Il suono della povertà

Francesco Cerasi dona note struggenti e tese a Gli equilibristi di Ivano De Matteo raccontando la sorda disperazione dei nuovi poveri.

Tra i film italiani più apprezzati a Venezia, Gli equilibristi di Ivano De Matteo racconta il dolore sordo e apparentemente senza scampo delle nuove forme di povertà, che la crisi – ma non solo – porta con sé. Ad arrotondare e acuire il senso emotivo del film ci pensa Francesco Cerasi, giovane compositore, abituale musicista per Eugenio Cappuccio qui alle prese con un lavoro più delicato e allo stesso tempo più intenso.
La partitura di Gli equilibristi infatti è praticamente giocata sul pianoforte – con lievi accenni orchestrali a rendere più emotive le melodie e i riverberi -, su echi indie (nell’uso delle chitarre) che assecondano lo stile registico di De Matteo e sulla presenza di temi forti che vanno a variarsi e intrecciarsi nella descrizione di una famiglia allo sbando.

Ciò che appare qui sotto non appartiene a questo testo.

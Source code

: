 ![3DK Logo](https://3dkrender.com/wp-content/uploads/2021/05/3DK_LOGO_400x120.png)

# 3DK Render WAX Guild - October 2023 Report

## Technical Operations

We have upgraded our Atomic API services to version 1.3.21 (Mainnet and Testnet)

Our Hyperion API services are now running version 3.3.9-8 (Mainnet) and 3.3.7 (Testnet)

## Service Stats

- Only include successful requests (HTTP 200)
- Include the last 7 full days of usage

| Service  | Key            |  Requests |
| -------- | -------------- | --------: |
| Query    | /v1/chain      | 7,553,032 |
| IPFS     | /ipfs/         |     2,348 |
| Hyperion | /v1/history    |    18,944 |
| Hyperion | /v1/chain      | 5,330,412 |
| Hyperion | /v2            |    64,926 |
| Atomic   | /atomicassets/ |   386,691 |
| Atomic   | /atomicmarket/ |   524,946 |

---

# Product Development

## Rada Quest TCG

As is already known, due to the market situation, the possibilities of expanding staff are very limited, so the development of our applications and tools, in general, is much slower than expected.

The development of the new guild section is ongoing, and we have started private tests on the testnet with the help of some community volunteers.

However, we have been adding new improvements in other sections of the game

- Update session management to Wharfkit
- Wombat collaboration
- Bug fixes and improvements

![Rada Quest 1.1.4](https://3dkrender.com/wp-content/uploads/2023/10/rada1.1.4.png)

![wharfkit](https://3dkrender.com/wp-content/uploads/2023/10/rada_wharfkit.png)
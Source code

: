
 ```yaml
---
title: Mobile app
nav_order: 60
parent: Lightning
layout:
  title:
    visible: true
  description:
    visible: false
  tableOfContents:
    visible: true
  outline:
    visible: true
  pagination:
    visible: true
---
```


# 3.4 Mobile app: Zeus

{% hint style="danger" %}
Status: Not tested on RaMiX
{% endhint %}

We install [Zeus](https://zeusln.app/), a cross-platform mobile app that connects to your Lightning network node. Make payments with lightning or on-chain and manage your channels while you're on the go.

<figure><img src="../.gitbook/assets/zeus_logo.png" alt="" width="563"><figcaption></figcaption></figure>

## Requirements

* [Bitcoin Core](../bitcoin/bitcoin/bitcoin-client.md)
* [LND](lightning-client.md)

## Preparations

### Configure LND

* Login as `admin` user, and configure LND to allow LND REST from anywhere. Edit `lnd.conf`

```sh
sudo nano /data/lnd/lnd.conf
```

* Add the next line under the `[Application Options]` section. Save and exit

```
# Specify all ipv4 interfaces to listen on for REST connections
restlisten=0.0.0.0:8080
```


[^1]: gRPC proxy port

L’apertura col Mondo di Giulio e il piano solo del Tema degli equilibristi dà perfettamente l’idea del tono complessivo dello score che però Cerasi evita di rendere monotono grazie alla cura timbrica del brano Mercati, alla variazione per archi di Es 2, alla tensione di Bagno pubblico. Senza momenti di sole, come invece la canzone presente sui titoli di coda (ma non nel cd), la colonna sonora dà il meglio quando riesce ad amalgamare i suoi vari elementi, come nel Finale o nelle versione completa dei brani presentati in apertura, Giulio e il mondo e il tema principale.
Cerasi dimostra una certa maturità compositiva anche se la sua idea di musica per film pare molto legata a una concezione classica, divisa per temi e leit motiv, restii a essere variati oppure a trasformarsi nel corso dell’evoluzione della pellicola. E’ però un peccato veniale che soprattutto il tempo e l’esperienza, magari con registi più arditi e ambiziosi, potranno limare.